**Task instructions**. Output the data in full. Keep every word exact and exclude the pictures.

**Data provided**.
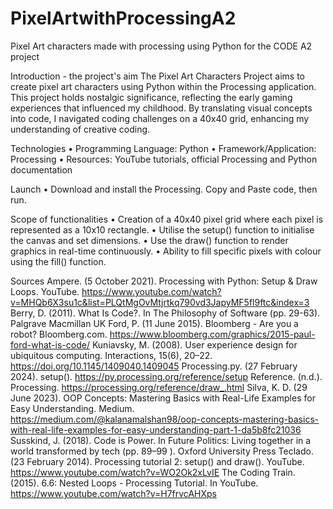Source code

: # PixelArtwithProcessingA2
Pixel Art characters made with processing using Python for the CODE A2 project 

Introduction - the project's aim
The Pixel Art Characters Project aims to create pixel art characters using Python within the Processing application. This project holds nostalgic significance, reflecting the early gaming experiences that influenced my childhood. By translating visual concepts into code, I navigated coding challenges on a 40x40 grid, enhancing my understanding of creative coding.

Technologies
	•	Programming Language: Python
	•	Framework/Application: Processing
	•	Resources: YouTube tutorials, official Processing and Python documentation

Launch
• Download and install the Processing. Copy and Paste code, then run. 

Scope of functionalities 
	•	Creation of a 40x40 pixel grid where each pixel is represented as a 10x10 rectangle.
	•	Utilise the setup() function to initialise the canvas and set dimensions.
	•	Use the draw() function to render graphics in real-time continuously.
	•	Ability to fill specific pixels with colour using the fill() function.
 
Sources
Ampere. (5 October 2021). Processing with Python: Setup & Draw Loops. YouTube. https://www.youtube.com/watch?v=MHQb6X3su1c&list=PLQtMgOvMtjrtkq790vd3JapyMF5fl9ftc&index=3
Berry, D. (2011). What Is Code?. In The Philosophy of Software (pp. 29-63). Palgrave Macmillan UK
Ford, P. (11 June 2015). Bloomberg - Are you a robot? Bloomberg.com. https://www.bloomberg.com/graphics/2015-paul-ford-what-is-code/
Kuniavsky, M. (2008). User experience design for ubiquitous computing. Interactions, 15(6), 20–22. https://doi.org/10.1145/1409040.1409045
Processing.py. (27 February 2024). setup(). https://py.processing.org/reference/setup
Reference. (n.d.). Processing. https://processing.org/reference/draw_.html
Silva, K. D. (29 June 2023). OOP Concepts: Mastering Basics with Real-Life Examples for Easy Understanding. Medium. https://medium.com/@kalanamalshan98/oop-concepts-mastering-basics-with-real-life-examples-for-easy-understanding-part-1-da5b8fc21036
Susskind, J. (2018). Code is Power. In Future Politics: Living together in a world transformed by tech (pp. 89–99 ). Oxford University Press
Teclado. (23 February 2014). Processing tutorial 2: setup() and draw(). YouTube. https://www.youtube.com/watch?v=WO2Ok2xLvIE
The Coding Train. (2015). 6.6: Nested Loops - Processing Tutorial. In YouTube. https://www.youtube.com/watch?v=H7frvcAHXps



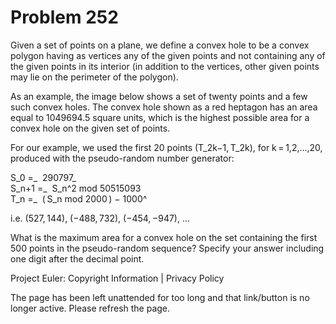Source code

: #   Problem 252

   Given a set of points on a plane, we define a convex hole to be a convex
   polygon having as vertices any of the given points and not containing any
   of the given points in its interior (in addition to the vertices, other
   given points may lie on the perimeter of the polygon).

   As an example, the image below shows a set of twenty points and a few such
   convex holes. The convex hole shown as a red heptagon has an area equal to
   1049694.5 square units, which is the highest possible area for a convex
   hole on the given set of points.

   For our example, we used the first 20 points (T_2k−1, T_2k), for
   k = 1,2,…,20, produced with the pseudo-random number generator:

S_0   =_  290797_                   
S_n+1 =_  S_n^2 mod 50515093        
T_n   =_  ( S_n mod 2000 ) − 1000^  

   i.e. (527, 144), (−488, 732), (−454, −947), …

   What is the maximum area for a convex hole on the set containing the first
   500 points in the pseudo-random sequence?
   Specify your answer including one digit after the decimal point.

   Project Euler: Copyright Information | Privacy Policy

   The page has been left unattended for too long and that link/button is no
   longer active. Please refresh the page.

**Response**.
Source code

: # PixelArtwithProcessingA2
Pixel Art characters made with processing using Python for the CODE A2 project 

Introduction - the project's aim
The Pixel Art Characters Project aims to create pixel art characters using Python within the Processing application. This project holds nostalgic significance, reflecting the early gaming experiences that influenced my childhood. By translating visual concepts into code, I navigated coding challenges on a 40x40 grid, enhancing my understanding of creative coding.

Technologies
	•	Programming Language: Python
	•	Framework/Application: Processing
	•	Resources: YouTube tutorials, official Processing and Python documentation

Launch
• Download and install the Processing. Copy and Paste code, then run. 

Scope of functionalities 
	•	Creation of a 40x40 pixel grid where each pixel is represented as a 10x10 rectangle.
	•	Utilise the setup() function to initialise the canvas and set dimensions.
	•	Use the draw() function to render graphics in real-time continuously.
	•	Ability to fill specific pixels with colour using the fill() function.
 
Sources
Ampere. (5 October 2021). Processing with Python: Setup & Draw Loops. YouTube. https://www.youtube.com/watch?v=MHQb6X3su1c&list=PLQtMgOvMtjrtkq790vd3JapyMF5fl9ftc&index=3
Berry, D. (2011). What Is Code?. In The Philosophy of Software (pp. 29-63). Palgrave Macmillan UK
Ford, P. (11 June 2015). Bloomberg - Are you a robot? Bloomberg.com. https://www.bloomberg.com/graphics/2015-paul-ford-what-is-code/
Kuniavsky, M. (2008). User experience design for ubiquitous computing. Interactions, 15(6), 20–22. https://doi.org/10.1145/1409040.1409045
Processing.py. (27 February 2024). setup(). https://py.processing.org/reference/setup
Reference. (n.d.). Processing. https://processing.org/reference/draw_.html
Silva, K. D. (29 June 2023). OOP Concepts: Mastering Basics with Real-Life Examples for Easy Understanding. Medium. https://medium.com/@kalanamalshan98/oop-concepts-mastering-basics-with-real-life-examples-for-easy-understanding-part-1-da5b8fc21036
Susskind, J. (2018). Code is Power. In Future Politics: Living together in a world transformed by tech (pp. 89–99 ). Oxford University Press
Teclado. (23 February 2014). Processing tutorial 2: setup() and draw(). YouTube. https://www.youtube.com/watch?v=WO2Ok2xLvIE
The Coding Train. (2015). 6.6: Nested Loops - Processing Tutorial. In YouTube. https://www.youtube.com/watch?v=H7frvcAHXps



Source code

: #   Problem 252

   Given a set of points on a plane, we define a convex hole to be a convex
   polygon having as vertices any of the given points and not containing any
   of the given points in its interior (in addition to the vertices, other
   given points may lie on the perimeter of the polygon).

   As an example, the image below shows a set of twenty points and a few such
   convex holes. The convex hole shown as a red heptagon has an area equal to
   1049694.5 square units, which is the highest possible area for a convex
   hole on the given set of points.

   For our example, we used the first 20 points (T_2k−1, T_2k), for
   k = 1,2,…,20, produced with the pseudo-random number generator:

S_0   =_  290797_                   
S_n+1 =_  S_n^2 mod 50515093        
T_n   =_  ( S_n mod 2000 ) − 1000^  

   i.e. (527, 144), (−488, 732), (−454, −947), …

   What is the maximum area for a convex hole on the set containing the first
   500 points in the pseudo-random sequence?
   Specify your answer including one digit after the decimal point.

   Project Euler: Copyright Information | Privacy Policy

   The page has been left unattended for too long and that link/button is no
   longer active. Please refresh the page.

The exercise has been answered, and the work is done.